**Problem requirements:** Without including any pictures, write out the data below exactly.

*** Supplied records Section Begins ***

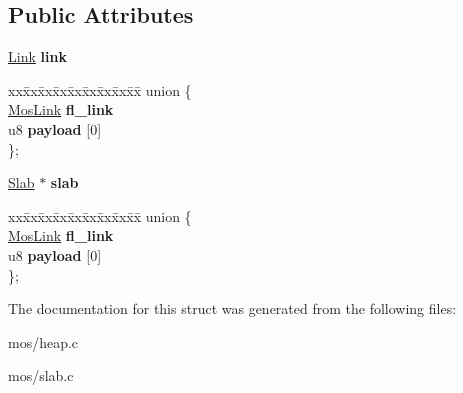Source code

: \subsection*{Public Attributes}
\begin{DoxyCompactItemize}
\item 
\mbox{\label{structBlock_a9ac7db4278f6f2be4940e4c8ab54babc}} 
\hyperlink{structLink}{Link} {\bfseries link}
\item 
\mbox{\label{structBlock_abd410ea4590f9f56115513a10591ba88}} 
\begin{tabbing}
xx\=xx\=xx\=xx\=xx\=xx\=xx\=xx\=xx\=\kill
union \{\\
\>\hyperlink{structMosList}{MosLink} {\bfseries fl\_link}\\
\>u8 {\bfseries payload} \mbox{[}0\mbox{]}\\
\}; \\

\end{tabbing}\item 
\mbox{\label{structBlock_a1df2961842ddce4cf14a113b3b73f15d}} 
\hyperlink{structSlab}{Slab} $\ast$ {\bfseries slab}
\item 
\mbox{\label{structBlock_a706059cece3f83de8fde1340632aa5eb}} 
\begin{tabbing}
xx\=xx\=xx\=xx\=xx\=xx\=xx\=xx\=xx\=\kill
union \{\\
\>\hyperlink{structMosList}{MosLink} {\bfseries fl\_link}\\
\>u8 {\bfseries payload} \mbox{[}0\mbox{]}\\
\}; \\

\end{tabbing}\end{DoxyCompactItemize}


The documentation for this struct was generated from the following files\+:\begin{DoxyCompactItemize}
\item 
mos/heap.\+c\item 
mos/slab.\+c\end{DoxyCompactItemize}
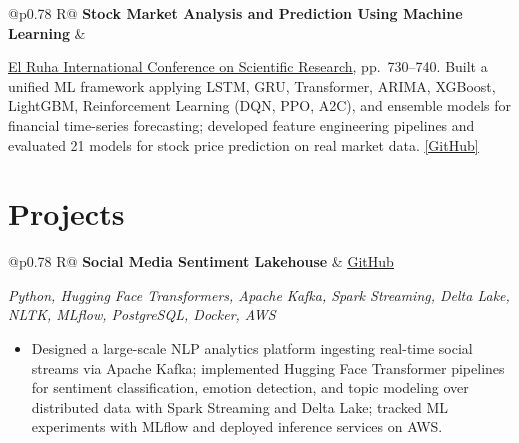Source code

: \documentclass[a4paper,10pt]{article}
\newcommand{\ulink}[2]{\href{#1}{\uline{#2}}}
\newcommand{\subheading}[1]{{\color[HTML]{0A0A0A}\fontsize{12}{14}\selectfont\bfseries #1}}
\newcommand{\techstack}[1]{{\color[HTML]{5C5C5C}\fontsize{10.5}{12.5}\selectfont\itshape #1}}
\newcommand{\meta}[1]{{\color[HTML]{5C5C5C}\fontsize{10.5}{12.5}\selectfont #1}}
\begin{document}
\begin{tabularx}{\linewidth}{@{}p{0.78\linewidth} R@{}}
\subheading{Stock Market Analysis and Prediction Using Machine Learning} & \meta{2025}
\end{tabularx}
\vspace{1pt}
{\color[HTML]{0A0A0A}\fontsize{11}{14}\selectfont
\ulink{https://www.elruha.org/_files/ugd/614b1f_6b95e1b697bf452b9907ba46e0151c05.pdf\#page=774}{El Ruha International Conference on Scientific Research}, pp.\ 730--740. Built a unified ML framework applying LSTM, GRU, Transformer, ARIMA, XGBoost, LightGBM, Reinforcement Learning (DQN, PPO, A2C), and ensemble models for financial time-series forecasting; developed feature engineering pipelines and evaluated 21 models for stock price prediction on real market data. \ulink{https://github.com/su-jin1425/Set-Project}{[GitHub]}}

\vspace{2pt}

\section{Projects}
\vspace{2pt}

\begin{tabularx}{\linewidth}{@{}p{0.78\linewidth} R@{}}
\subheading{Social Media Sentiment Lakehouse} & \meta{\ulink{https://github.com/su-jin1425/Social-Media-Sentiment-Lakehouse}{GitHub}}
\end{tabularx}
\vspace{1pt}
\techstack{Python, Hugging Face Transformers, Apache Kafka, Spark Streaming, Delta Lake, NLTK, MLflow, PostgreSQL, Docker, AWS}
\begin{itemize}[nosep, leftmargin=1.5em, itemsep=1pt, topsep=2pt]
\item {\color[HTML]{0A0A0A}\fontsize{11}{14}\selectfont
Designed a large-scale NLP analytics platform ingesting real-time social streams via Apache Kafka; implemented Hugging Face Transformer pipelines for sentiment classification, emotion detection, and topic modeling over distributed data with Spark Streaming and Delta Lake; tracked ML experiments with MLflow and deployed inference services on AWS.}
\end{itemize}

\vspace{2pt}
\end{document}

*** Supplied records Section Ends ***

**Result for this task:**
Source code

: \subsection*{Public Attributes}
\begin{DoxyCompactItemize}
\item 
\mbox{\label{structBlock_a9ac7db4278f6f2be4940e4c8ab54babc}} 
\hyperlink{structLink}{Link} {\bfseries link}
\item 
\mbox{\label{structBlock_abd410ea4590f9f56115513a10591ba88}} 
\begin{tabbing}
xx\=xx\=xx\=xx\=xx\=xx\=xx\=xx\=xx\=\kill
union \{\\
\>\hyperlink{structMosList}{MosLink} {\bfseries fl\_link}\\
\>u8 {\bfseries payload} \mbox{[}0\mbox{]}\\
\}; \\

\end{tabbing}\item 
\mbox{\label{structBlock_a1df2961842ddce4cf14a113b3b73f15d}} 
\hyperlink{structSlab}{Slab} $\ast$ {\bfseries slab}
\item 
\mbox{\label{structBlock_a706059cece3f83de8fde1340632aa5eb}} 
\begin{tabbing}
xx\=xx\=xx\=xx\=xx\=xx\=xx\=xx\=xx\=\kill
union \{\\
\>\hyperlink{structMosList}{MosLink} {\bfseries fl\_link}\\
\>u8 {\bfseries payload} \mbox{[}0\mbox{]}\\
\}; \\

\end{tabbing}\end{DoxyCompactItemize}


The documentation for this struct was generated from the following files\+:\begin{DoxyCompactItemize}
\item 
mos/heap.\+c\item 
mos/slab.\+c\end{DoxyCompactItemize}
Source code

: \documentclass[a4paper,10pt]{article}
\newcommand{\ulink}[2]{\href{#1}{\uline{#2}}}
\newcommand{\subheading}[1]{{\color[HTML]{0A0A0A}\fontsize{12}{14}\selectfont\bfseries #1}}
\newcommand{\techstack}[1]{{\color[HTML]{5C5C5C}\fontsize{10.5}{12.5}\selectfont\itshape #1}}
\newcommand{\meta}[1]{{\color[HTML]{5C5C5C}\fontsize{10.5}{12.5}\selectfont #1}}
\begin{document}
\begin{tabularx}{\linewidth}{@{}p{0.78\linewidth} R@{}}
\subheading{Stock Market Analysis and Prediction Using Machine Learning} & \meta{2025}
\end{tabularx}
\vspace{1pt}
{\color[HTML]{0A0A0A}\fontsize{11}{14}\selectfont
\ulink{https://www.elruha.org/_files/ugd/614b1f_6b95e1b697bf452b9907ba46e0151c05.pdf\#page=774}{El Ruha International Conference on Scientific Research}, pp.\ 730--740. Built a unified ML framework applying LSTM, GRU, Transformer, ARIMA, XGBoost, LightGBM, Reinforcement Learning (DQN, PPO, A2C), and ensemble models for financial time-series forecasting; developed feature engineering pipelines and evaluated 21 models for stock price prediction on real market data. \ulink{https://github.com/su-jin1425/Set-Project}{[GitHub]}}

\vspace{2pt}

\section{Projects}
\vspace{2pt}

\begin{tabularx}{\linewidth}{@{}p{0.78\linewidth} R@{}}
\subheading{Social Media Sentiment Lakehouse} & \meta{\ulink{https://github.com/su-jin1425/Social-Media-Sentiment-Lakehouse}{GitHub}}
\end{tabularx}
\vspace{1pt}
\techstack{Python, Hugging Face Transformers, Apache Kafka, Spark Streaming, Delta Lake, NLTK, MLflow, PostgreSQL, Docker, AWS}
\begin{itemize}[nosep, leftmargin=1.5em, itemsep=1pt, topsep=2pt]
\item {\color[HTML]{0A0A0A}\fontsize{11}{14}\selectfont
Designed a large-scale NLP analytics platform ingesting real-time social streams via Apache Kafka; implemented Hugging Face Transformer pipelines for sentiment classification, emotion detection, and topic modeling over distributed data with Spark Streaming and Delta Lake; tracked ML experiments with MLflow and deployed inference services on AWS.}
\end{itemize}

\vspace{2pt}
\end{document}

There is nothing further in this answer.